En España se surfearon las primeras olas el 10 de marzo de 1963, en el Sardinero, y lo hizo Jesús Fiochi. También en Cantabria, en Somo, se abrió hace ahora 25 años la Escuela Cántabra de Surf, pionera en el país. Repasando ambas historias encontramos un hecho curioso. Inicialmente el surf  era un deporte de temporada y en invierno los aficionados se iban a Canarias o Marruecos, los más privilegiados a Perú o Hawái. Algunos practicantes de pesca submarina se sintieron atraídos por el nuevo deporte y para aguantar el frío del agua se dejaron puestos los trajes de goma. Eran calientes pero un tanto incómodos, y con el tiempo evolucionaron hasta el actual traje de neopreno, que fue decisivo para popularizar el surf en esta zona. Lo mismo ocurrió en todo el mundo, y si bien aquí no importaba, en el Pacífico sí, porque allí hay tiburones. Para ellos, un grupo muy numeroso de color negro brillante que se mueve muy rápido, está cerca de la orilla y juega con las olas, sólo pueden ser delfines. Fue por tanto un tiburón, al confundirlos, el que creó la metáfora, y desde entonces decimos con razón que un surfista ES un delfín.
A mi entender, merece mucho la pena profundizar en esta relación amistosa con el mar y seguir el ejemplo de Somo, que en el 2010 invirtió el dinero europeo destinado a potenciar el turismo en nuevas instalaciones y en adoptar el surf como principal seña de identidad. Muchos nos acercamos por allí con frecuencia para contemplar la puesta de sol y cada día nos encontramos con más surfistas. En realidad, una multitud. Da gusto verlos, van descalzos, dando saltos, con la tabla bajo el brazo, tiritando neopreno, y si en el agua son delfines en tierra parecen pingüinos resfriados. Los hay de todas las edades, tipo y condición, como si fuera una actividad que encandila y hermana a las personas, es evidente que son el motor de Somo.
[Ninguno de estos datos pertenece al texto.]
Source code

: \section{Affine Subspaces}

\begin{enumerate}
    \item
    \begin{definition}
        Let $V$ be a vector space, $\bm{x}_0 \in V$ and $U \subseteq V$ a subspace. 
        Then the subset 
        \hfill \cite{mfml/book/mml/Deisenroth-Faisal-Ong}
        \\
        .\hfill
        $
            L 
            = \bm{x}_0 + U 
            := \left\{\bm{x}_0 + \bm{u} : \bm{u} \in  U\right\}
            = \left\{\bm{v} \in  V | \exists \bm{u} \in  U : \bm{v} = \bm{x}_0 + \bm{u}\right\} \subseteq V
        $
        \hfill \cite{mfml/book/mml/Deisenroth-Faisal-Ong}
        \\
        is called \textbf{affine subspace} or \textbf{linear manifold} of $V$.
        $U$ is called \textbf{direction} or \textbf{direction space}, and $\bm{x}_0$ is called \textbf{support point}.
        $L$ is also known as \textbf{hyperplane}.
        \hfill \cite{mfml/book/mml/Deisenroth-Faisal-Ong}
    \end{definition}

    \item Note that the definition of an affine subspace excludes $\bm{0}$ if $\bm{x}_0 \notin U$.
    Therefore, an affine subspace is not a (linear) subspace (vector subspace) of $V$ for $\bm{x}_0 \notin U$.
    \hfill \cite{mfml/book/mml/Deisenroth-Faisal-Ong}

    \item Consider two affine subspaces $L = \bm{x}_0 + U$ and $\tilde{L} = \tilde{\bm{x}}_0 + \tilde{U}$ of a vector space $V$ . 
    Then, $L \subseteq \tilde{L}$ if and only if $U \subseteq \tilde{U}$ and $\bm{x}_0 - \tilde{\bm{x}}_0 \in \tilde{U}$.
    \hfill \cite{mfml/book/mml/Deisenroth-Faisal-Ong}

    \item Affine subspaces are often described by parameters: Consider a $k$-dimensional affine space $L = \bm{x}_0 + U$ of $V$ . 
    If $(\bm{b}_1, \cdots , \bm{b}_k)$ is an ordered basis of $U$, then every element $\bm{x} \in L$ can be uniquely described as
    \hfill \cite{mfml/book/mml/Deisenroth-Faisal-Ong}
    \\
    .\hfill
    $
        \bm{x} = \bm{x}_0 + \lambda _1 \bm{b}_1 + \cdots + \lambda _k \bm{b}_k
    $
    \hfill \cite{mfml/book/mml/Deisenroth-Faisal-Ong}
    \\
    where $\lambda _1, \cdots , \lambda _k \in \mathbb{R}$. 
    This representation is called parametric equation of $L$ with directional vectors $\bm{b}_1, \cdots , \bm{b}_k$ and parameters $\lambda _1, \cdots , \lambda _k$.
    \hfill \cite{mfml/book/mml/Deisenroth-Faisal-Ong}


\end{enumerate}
A pesar del desastre ocasionado por los temporales del año pasado, nos dicen que los fondos marinos ya se han recuperado y se puede surfear con normalidad. La gente de la bahía se mueve, quizá regresen los buenos tiempos. De momento, hoy ha sido un día glorioso, el sol radiante, los vientos amables, la mar ordenada, las olas perfectas.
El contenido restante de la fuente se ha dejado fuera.